Noah laughed. “You might want to cut her some slack there, Aiden.” And then he laughed some more.
Chapter Two
While Aiden was staying in Virgin River, he rented one of Luke’s cabins. He actually paid the going rate, though Luke had a real hard time taking his money. But Aiden not only wanted his own space, he also didn’t want to impose too much on Shelby and Luke because he intended to stay all summer. And though the little vacation rental was about as lean as he’d lived since he’d been aboard ship, he liked it. Luke had graduated to satellite hookup for TV and Internet, but the cabins didn’t have phones yet.
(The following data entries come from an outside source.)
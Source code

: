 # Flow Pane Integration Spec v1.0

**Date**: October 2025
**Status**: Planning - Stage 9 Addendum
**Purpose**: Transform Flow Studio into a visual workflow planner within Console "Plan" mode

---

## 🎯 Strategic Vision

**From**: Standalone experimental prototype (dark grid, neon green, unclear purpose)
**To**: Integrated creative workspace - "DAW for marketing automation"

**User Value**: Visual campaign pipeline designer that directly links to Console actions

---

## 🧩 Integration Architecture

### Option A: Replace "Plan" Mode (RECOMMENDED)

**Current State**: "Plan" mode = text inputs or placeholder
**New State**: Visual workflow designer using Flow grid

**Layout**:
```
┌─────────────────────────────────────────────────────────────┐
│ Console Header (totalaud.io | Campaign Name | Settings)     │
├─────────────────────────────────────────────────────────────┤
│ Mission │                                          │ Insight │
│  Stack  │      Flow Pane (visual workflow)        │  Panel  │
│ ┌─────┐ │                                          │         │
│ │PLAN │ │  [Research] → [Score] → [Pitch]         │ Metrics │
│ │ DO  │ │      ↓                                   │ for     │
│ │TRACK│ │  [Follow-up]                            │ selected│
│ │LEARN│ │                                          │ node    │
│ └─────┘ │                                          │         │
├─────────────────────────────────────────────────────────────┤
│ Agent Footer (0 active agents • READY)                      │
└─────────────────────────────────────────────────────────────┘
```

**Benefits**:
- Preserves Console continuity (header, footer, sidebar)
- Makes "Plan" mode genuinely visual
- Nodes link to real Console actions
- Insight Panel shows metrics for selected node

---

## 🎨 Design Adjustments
That didn’t bother Aiden; he’d e-mailed Luke’s home phone number to his contacts, revised the message including Luke’s phone number on his cell phone and could still pick up messages and texts in certain parts of the area out of the mountains. Besides, most of the people he was in touch with preferred the Internet. Every morning and evening he checked his e-mail.
When Noah dropped him off, he found a note taped to his cabin door. Come to the house right away. L.
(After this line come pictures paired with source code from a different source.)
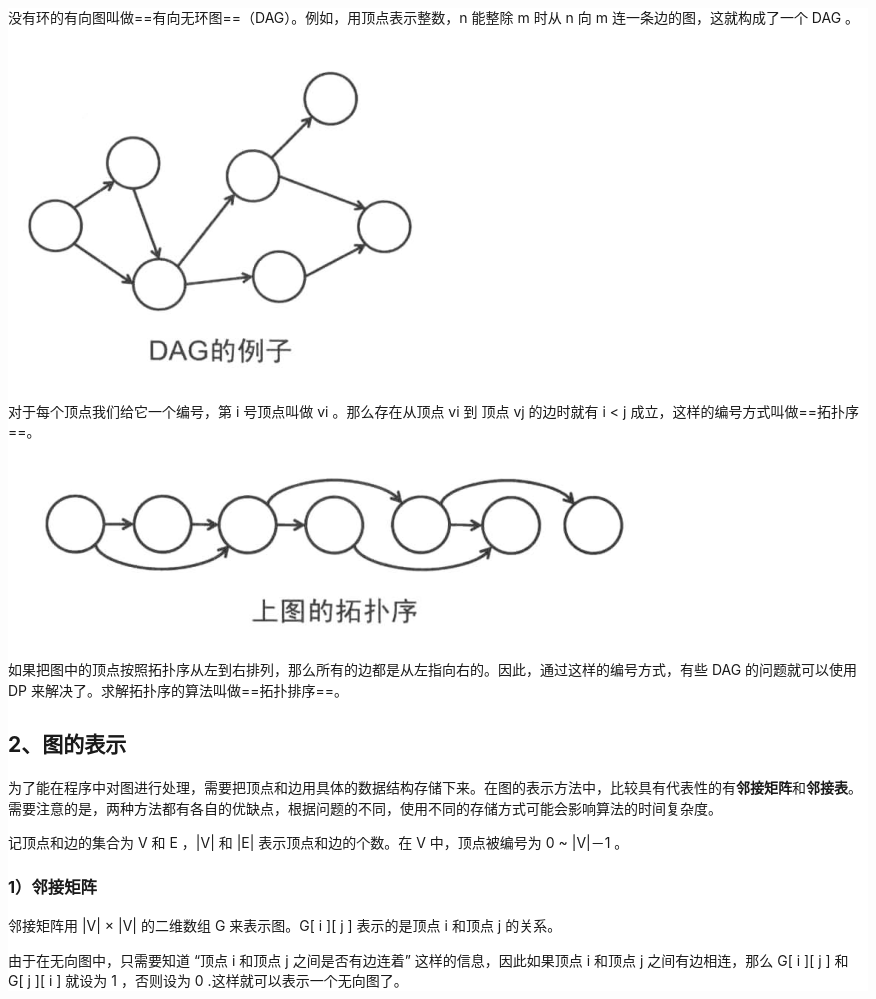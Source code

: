 没有环的有向图叫做==有向无环图==（DAG）。例如，用顶点表示整数，n 能整除 m 时从 n 向 m 连一条边的图，这就构成了一个 DAG 。

![image-20200810084051626](.img/image-20200810084051626.png)

对于每个顶点我们给它一个编号，第 i 号顶点叫做 vi 。那么存在从顶点 vi 到 顶点 vj 的边时就有 i < j 成立，这样的编号方式叫做==拓扑序==。

![image-20200810084332722](.img/image-20200810084332722.png)

如果把图中的顶点按照拓扑序从左到右排列，那么所有的边都是从左指向右的。因此，通过这样的编号方式，有些 DAG 的问题就可以使用 DP 来解决了。求解拓扑序的算法叫做==拓扑排序==。



## 2、图的表示

为了能在程序中对图进行处理，需要把顶点和边用具体的数据结构存储下来。在图的表示方法中，比较具有代表性的有**邻接矩阵**和**邻接表**。需要注意的是，两种方法都有各自的优缺点，根据问题的不同，使用不同的存储方式可能会影响算法的时间复杂度。

记顶点和边的集合为 V 和 E ，|V| 和 |E| 表示顶点和边的个数。在 V 中，顶点被编号为 0 ~ |V|－1 。

### 1）邻接矩阵

邻接矩阵用 |V| × |V| 的二维数组 G 来表示图。G\[ i \]\[ j \] 表示的是顶点 i 和顶点 j 的关系。

由于在无向图中，只需要知道 “顶点 i 和顶点 j 之间是否有边连着” 这样的信息，因此如果顶点 i 和顶点 j 之间有边相连，那么 G\[ i \]\[ j \] 和 G\[ j \]\[ i \] 就设为 1 ，否则设为 0 .这样就可以表示一个无向图了。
Right away, Aiden decided, could afford him the time to take a shower. If Shelby had a problem with her pregnancy, they wouldn’t be waiting around for Aiden to finish what could be an endless hike.
When he got down to Luke’s house a mere fifteen minutes later, he gave a couple of short taps and walked in.
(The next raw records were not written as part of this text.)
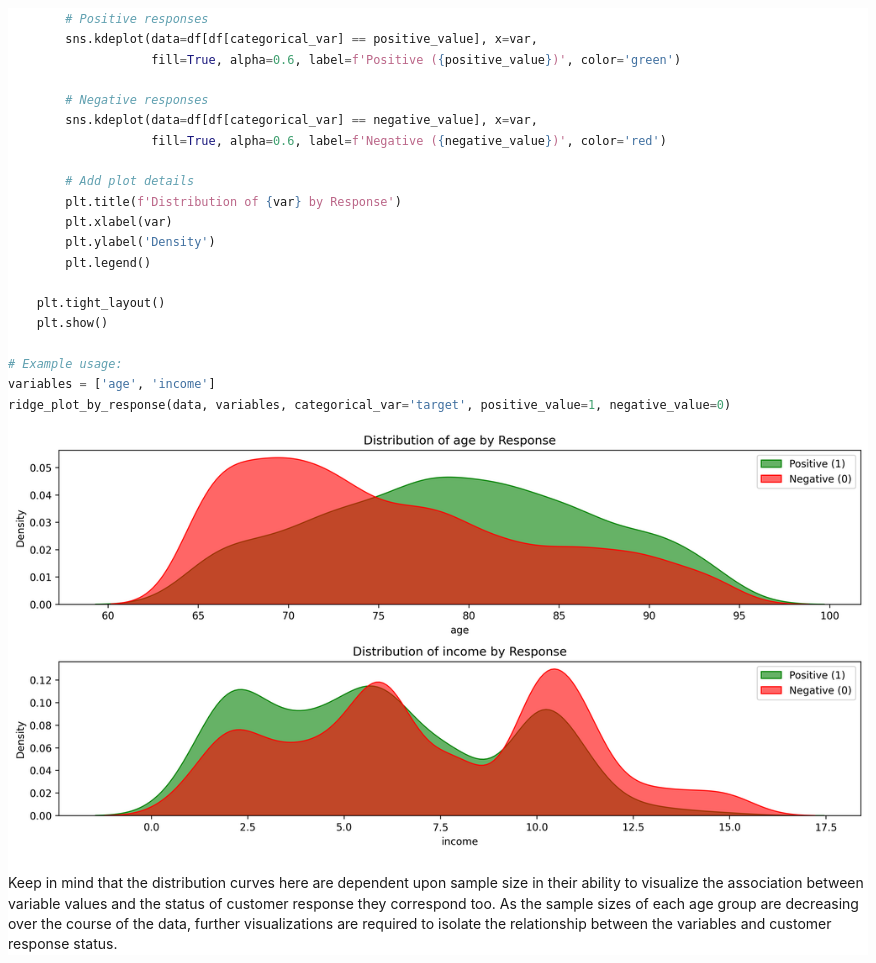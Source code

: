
 ```python
        # Positive responses
        sns.kdeplot(data=df[df[categorical_var] == positive_value], x=var, 
                    fill=True, alpha=0.6, label=f'Positive ({positive_value})', color='green')
        
        # Negative responses
        sns.kdeplot(data=df[df[categorical_var] == negative_value], x=var, 
                    fill=True, alpha=0.6, label=f'Negative ({negative_value})', color='red')
        
        # Add plot details
        plt.title(f'Distribution of {var} by Response')
        plt.xlabel(var)
        plt.ylabel('Density')
        plt.legend()
    
    plt.tight_layout()
    plt.show()

# Example usage:
variables = ['age', 'income']
ridge_plot_by_response(data, variables, categorical_var='target', positive_value=1, negative_value=0)
```


    
![png](Logistic_Regression_Failure_Case_Study_files/Logistic_Regression_Failure_Case_Study_30_0.png)
    


Keep in mind that the distribution curves here are dependent upon sample size in their ability to visualize the association between variable values and the status of customer response they correspond too. As the sample sizes of each age group are decreasing over the course of the data, further visualizations are required to isolate the relationship between the variables and customer response status.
Shelby was sitting on the sectional with her feet up on the ottoman, a book balanced on her big belly. Luke was kneeling on the opposite side of that ottoman beside a large open box. He seemed to be looking through a few items spread out in front of him. He looked up at Aiden and said, “We got trouble.”
“Trouble? What’s up?”
Luke stood and handed Aiden a small stack of pictures, pages and envelopes. Aiden leafed through—second- and third-grade pictures, report cards, handmade Mother’s Day cards, memorabilia from his childhood. “So?” Aiden asked. “The problem?”
“Mom sent this—a whole box of it. Even that book I wrote in fourth grade—the one about the meaning of life for me? Which at the time was finding a way to kill all my brothers and make it look like an accident.”
Aiden chuckled. He remembered that. They still joked about it when they were all together. Ten-year-old Luke felt he had more than his share of responsibility and aggravation with four younger brothers, the youngest of whom was in diapers and followed him around relentlessly. “I guess we should all thank the Virgin you didn’t find a way. What’s the matter?”
“You got one, too. Colin got his box yesterday, but Colin just figured he’d been written out of the will because he doesn’t call or visit enough and that was Mom’s way of letting him know. I haven’t checked with Patrick. Or with Franci to see if a box was sent to her for Sean. Mom’s unloading her house.”
Before commenting further, Aiden ripped open his box. He pulled out an almost identical batch of pictures, papers, folders, and underneath it all was a shoe box. He opened it to find Christmas ornaments—the ones that he had made for the family tree when he was a child, as well as the purchased ones that were his favorites. He held up an old Rudolph ornament. “I loved this one,” Aiden said. “How does she remember the exact ones I loved?”
Shelby sighed and ran a hand over her belly. “I hope I’m that good a mother,” she said.
“Something bad is going on,” Luke said. “Either she’s dying or selling her condo and moving into a nursing home.”